[MATERIAL SUPPLIED]:
* * * *

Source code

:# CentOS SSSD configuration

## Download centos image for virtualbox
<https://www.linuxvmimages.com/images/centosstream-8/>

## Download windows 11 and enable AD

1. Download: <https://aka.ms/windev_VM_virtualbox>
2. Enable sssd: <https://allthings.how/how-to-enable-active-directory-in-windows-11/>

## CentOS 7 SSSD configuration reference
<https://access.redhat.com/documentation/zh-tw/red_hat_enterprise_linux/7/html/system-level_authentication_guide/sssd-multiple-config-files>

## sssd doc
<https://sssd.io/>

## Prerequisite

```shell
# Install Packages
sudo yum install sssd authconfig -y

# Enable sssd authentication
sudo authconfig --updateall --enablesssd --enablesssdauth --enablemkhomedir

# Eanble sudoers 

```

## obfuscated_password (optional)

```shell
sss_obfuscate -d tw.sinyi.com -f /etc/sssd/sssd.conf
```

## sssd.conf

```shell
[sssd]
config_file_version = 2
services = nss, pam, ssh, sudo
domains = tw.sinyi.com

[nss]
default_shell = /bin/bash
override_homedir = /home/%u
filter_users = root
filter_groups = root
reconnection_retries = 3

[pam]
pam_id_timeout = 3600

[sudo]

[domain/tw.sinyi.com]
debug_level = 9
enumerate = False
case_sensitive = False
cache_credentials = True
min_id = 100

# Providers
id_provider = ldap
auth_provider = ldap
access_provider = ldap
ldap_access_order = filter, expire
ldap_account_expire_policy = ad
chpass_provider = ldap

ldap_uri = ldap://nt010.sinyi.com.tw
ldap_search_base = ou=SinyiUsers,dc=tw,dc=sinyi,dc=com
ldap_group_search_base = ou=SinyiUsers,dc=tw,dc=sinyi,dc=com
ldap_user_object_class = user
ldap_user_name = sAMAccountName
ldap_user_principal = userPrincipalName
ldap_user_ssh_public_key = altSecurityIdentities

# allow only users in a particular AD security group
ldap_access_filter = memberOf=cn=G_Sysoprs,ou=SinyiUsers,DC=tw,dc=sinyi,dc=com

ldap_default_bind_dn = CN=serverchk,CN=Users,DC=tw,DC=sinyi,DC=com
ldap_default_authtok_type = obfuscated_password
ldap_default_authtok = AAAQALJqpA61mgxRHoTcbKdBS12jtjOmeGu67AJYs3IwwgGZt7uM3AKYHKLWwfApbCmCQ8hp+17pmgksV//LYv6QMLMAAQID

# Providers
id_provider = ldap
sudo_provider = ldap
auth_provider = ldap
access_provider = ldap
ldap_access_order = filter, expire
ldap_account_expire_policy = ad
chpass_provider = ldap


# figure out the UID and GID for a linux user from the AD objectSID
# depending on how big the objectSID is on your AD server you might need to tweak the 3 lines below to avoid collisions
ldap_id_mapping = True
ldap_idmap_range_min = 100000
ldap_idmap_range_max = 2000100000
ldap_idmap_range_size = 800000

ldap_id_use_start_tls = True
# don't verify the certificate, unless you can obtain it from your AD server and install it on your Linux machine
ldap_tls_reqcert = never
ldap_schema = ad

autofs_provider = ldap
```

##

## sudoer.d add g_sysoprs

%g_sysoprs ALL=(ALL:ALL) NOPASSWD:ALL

* * * *

[PROBLEM TO SOLVE]:
Your response should be the lines above from the first to the one containing "## CentOS 7 SSSD configuration reference", inclusive, each given exactly.

[RESULT FOR THIS TASK]:
Source code

:# CentOS SSSD configuration

## Download centos image for virtualbox
<https://www.linuxvmimages.com/images/centosstream-8/>

## Download windows 11 and enable AD

1. Download: <https://aka.ms/windev_VM_virtualbox>
2. Enable sssd: <https://allthings.how/how-to-enable-active-directory-in-windows-11/>

## CentOS 7 SSSD configuration reference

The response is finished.